▶ Provided information
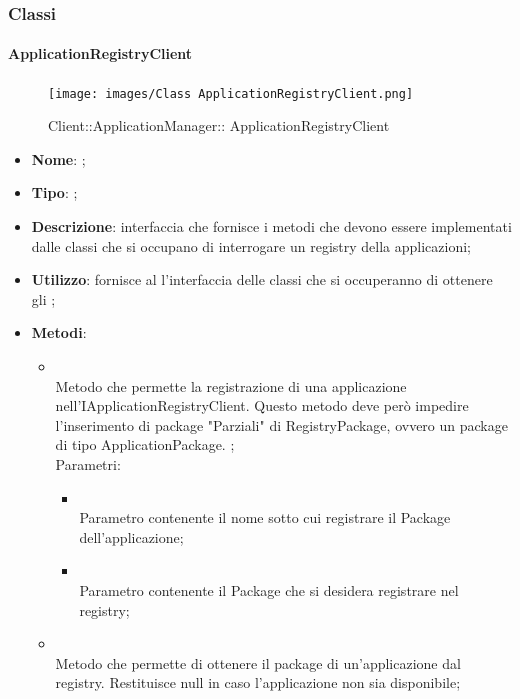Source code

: \subsubsection{Classi}
\hypertarget{ ApplicationRegistryClient_label}{\paragraph{ ApplicationRegistryClient}}
\begin{figure}[h]
	\centering
	\texttt{[image: images/Class ApplicationRegistryClient.png]}
	\caption{Client::ApplicationManager:: ApplicationRegistryClient}
\end{figure}
\begin{itemize}
	\item \textbf{Nome}: ;
	\item \textbf{Tipo}: ;
	\item \textbf{Descrizione}: interfaccia che fornisce i metodi che devono essere implementati dalle classi che si occupano di interrogare un registry della applicazioni;
	\item \textbf{Utilizzo}: fornisce al  l'interfaccia delle classi che si occuperanno di ottenere gli ;
	\item \textbf{Metodi}:
	\begin{itemize}
		\item[]  \\
		Metodo che permette la registrazione di una applicazione nell'IApplicationRegistryClient. Questo metodo deve però impedire l'inserimento di package "Parziali" di RegistryPackage, ovvero un package di tipo ApplicationPackage. ;\\
		Parametri:
		\begin{itemize}
			\item {} \\
			Parametro contenente il nome sotto cui registrare il Package dell'applicazione;
			\item {} \\
			Parametro contenente il Package che si desidera registrare nel registry;
		\end{itemize}
		\item[]  \\
		Metodo che permette di ottenere il package di un'applicazione dal registry. Restituisce null in caso l'applicazione non sia disponibile;\\

\end{itemize}
\end{itemize}
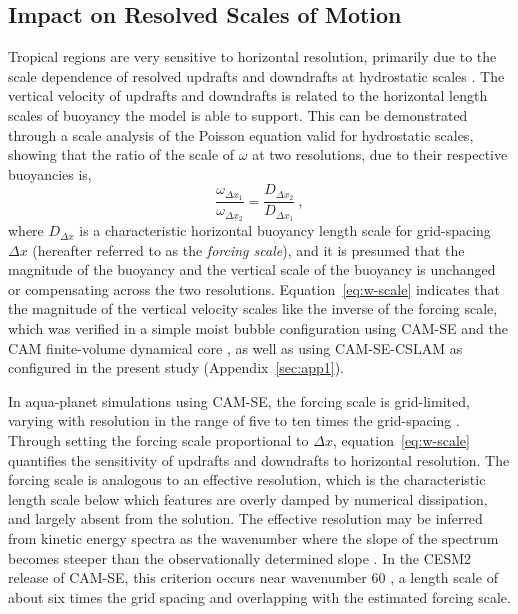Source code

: \documentclass[draft,linenumbers]{agujournal}
\begin{document}
\subsection{Impact on Resolved Scales of Motion}\label{sec:aquaplanet}

Tropical regions are very sensitive to horizontal resolution, primarily due to the scale dependence of resolved updrafts and downdrafts at hydrostatic scales \citep{WETAL1997MWR,PG2006JAS,J2017JAMES,HR2017JCLIM,HR2018JAMES}. The vertical velocity of updrafts and downdrafts is related to the horizontal length scales of buoyancy the model is able to support. This can be demonstrated through a scale analysis of the Poisson equation \citep{JR2016QJRMS} valid for hydrostatic scales, showing that the ratio of the scale of $\omega$ at two resolutions, due to their respective buoyancies is,
\begin{equation}
\frac{\omega_{\Delta x_1}}{\omega_{\Delta x_2}} =  \frac{D_{\Delta x_2}}{D_{\Delta x_1}}~,\label{eq:w-scale}
\end{equation}
where $D_{\Delta x}$ is a characteristic horizontal buoyancy length scale for grid-spacing $\Delta x$ (hereafter referred to as the {\em{forcing scale}}), and it is presumed that the magnitude of the buoyancy and the vertical scale of the buoyancy is unchanged or compensating across the two resolutions. Equation~\eqref{eq:w-scale} indicates that the magnitude of the vertical velocity scales like the inverse of the forcing scale, which was verified in a simple moist bubble configuration using CAM-SE and the CAM finite-volume dynamical core \citep{HR2018JAMES}, as well as using CAM-SE-CSLAM as configured in the present study (Appendix~\ref{sec:app1}).

In aqua-planet simulations using CAM-SE, the forcing scale is grid-limited, varying with resolution in the range of five to ten times the grid-spacing \citep{HR2018JAMES}. Through setting the forcing scale proportional to $\Delta x$, equation~\eqref{eq:w-scale} quantifies the sensitivity of updrafts and downdrafts to horizontal resolution. The forcing scale is analogous to an effective resolution, which is the characteristic length scale below which features are overly damped by numerical dissipation, and largely absent from the solution. The effective resolution may be inferred from kinetic energy spectra as the wavenumber where the slope of the spectrum becomes steeper than the observationally determined slope \citep{S2011LNCSE}. In the CESM2 release of CAM-SE, this criterion occurs near wavenumber 60 \citep[see Figure 6 in][]{LetAl2018JAMES}, a length scale of about six times the grid spacing and overlapping with the estimated forcing scale.
\end{document}
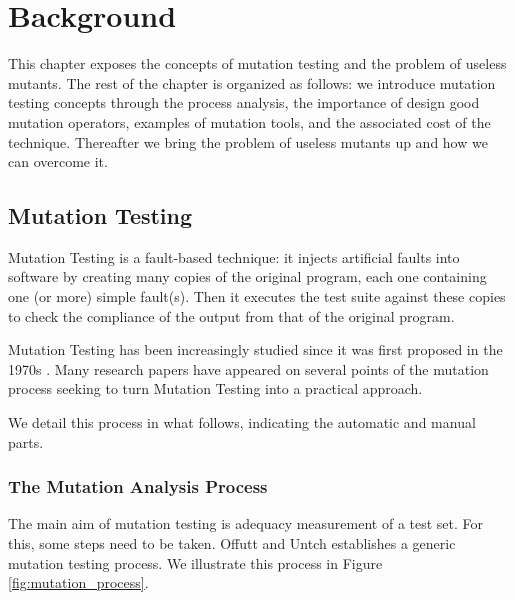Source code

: \chapter{Background}
\label{chp:background}

This chapter exposes the concepts of mutation testing and the problem of useless mutants. 
The rest of the chapter is organized as follows: we introduce mutation testing concepts through the process analysis, the importance of design good mutation operators, examples of mutation tools, and the associated cost of the technique. Thereafter we bring the problem of useless mutants up and how we can overcome it. 

\section{Mutation Testing}
Mutation Testing is a fault-based technique: it injects artificial faults into software by creating many copies of the original program, each one containing one (or more) simple fault(s). 
Then it executes the test suite against these copies to check the compliance of the output from that of the original program. 

Mutation Testing has been increasingly studied since it was first proposed in the 1970s \cite{LIPTON:1971:1, DEMILLO:1978:1}. 
Many research papers have appeared on several points of the mutation process seeking to turn Mutation Testing into a practical approach. 

We detail this process in what follows, indicating the automatic and manual parts.

\subsection{The Mutation Analysis Process}
The main aim of mutation testing is adequacy measurement of a test set. 
For this, some steps need to be taken. 
Offutt and Untch \cite{OFFUTT:2001:1} establishes a generic mutation testing process. We illustrate this process in Figure \ref{fig:mutation_process}. 

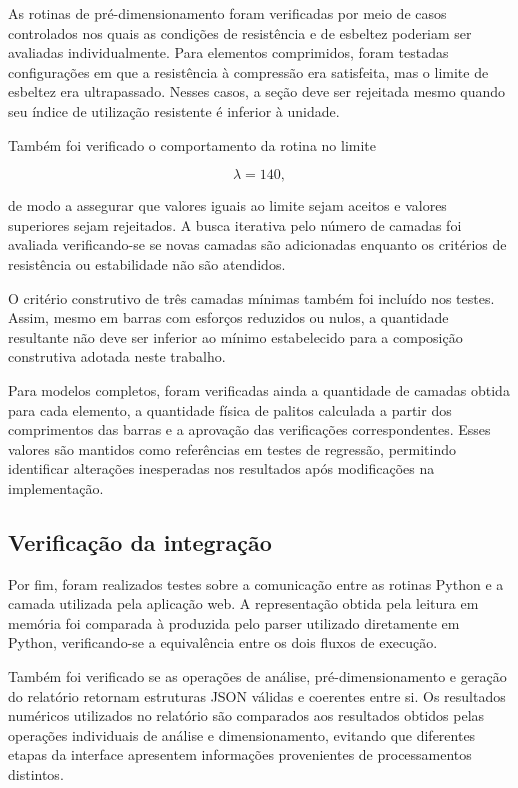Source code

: As rotinas de pré-dimensionamento foram verificadas por meio de casos controlados nos quais as condições de resistência e de esbeltez poderiam ser avaliadas individualmente. Para elementos comprimidos, foram testadas configurações em que a resistência à compressão era satisfeita, mas o limite de esbeltez era ultrapassado. Nesses casos, a seção deve ser rejeitada mesmo quando seu índice de utilização resistente é inferior à unidade.

Também foi verificado o comportamento da rotina no limite

\begin{equation}
    \lambda = 140,
\end{equation}

de modo a assegurar que valores iguais ao limite sejam aceitos e valores superiores sejam rejeitados. A busca iterativa pelo número de camadas foi avaliada verificando-se se novas camadas são adicionadas enquanto os critérios de resistência ou estabilidade não são atendidos.

O critério construtivo de três camadas mínimas também foi incluído nos testes. Assim, mesmo em barras com esforços reduzidos ou nulos, a quantidade resultante não deve ser inferior ao mínimo estabelecido para a composição construtiva adotada neste trabalho.

Para modelos completos, foram verificadas ainda a quantidade de camadas obtida para cada elemento, a quantidade física de palitos calculada a partir dos comprimentos das barras e a aprovação das verificações correspondentes. Esses valores são mantidos como referências em testes de regressão, permitindo identificar alterações inesperadas nos resultados após modificações na implementação.

\subsection{Verificação da integração}
\label{subsec:verificacao-integracao}

Por fim, foram realizados testes sobre a comunicação entre as rotinas Python e a camada utilizada pela aplicação web. A representação obtida pela leitura em memória foi comparada à produzida pelo parser utilizado diretamente em Python, verificando-se a equivalência entre os dois fluxos de execução.

Também foi verificado se as operações de análise, pré-dimensionamento e geração do relatório retornam estruturas \gls{JSON} válidas e coerentes entre si. Os resultados numéricos utilizados no relatório são comparados aos resultados obtidos pelas operações individuais de análise e dimensionamento, evitando que diferentes etapas da interface apresentem informações provenientes de processamentos distintos.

▶ Work task
Report every line of the data in which "textbf" appears.

▶ Solution to the problem
	\item \textbf{Nome}: ;
	\item \textbf{Tipo}: ;
	\item \textbf{Descrizione}: interfaccia che fornisce i metodi che devono essere implementati dalle classi che si occupano di interrogare un registry della applicazioni;
	\item \textbf{Utilizzo}: fornisce al  l'interfaccia delle classi che si occuperanno di ottenere gli ;
	\item \textbf{Metodi}:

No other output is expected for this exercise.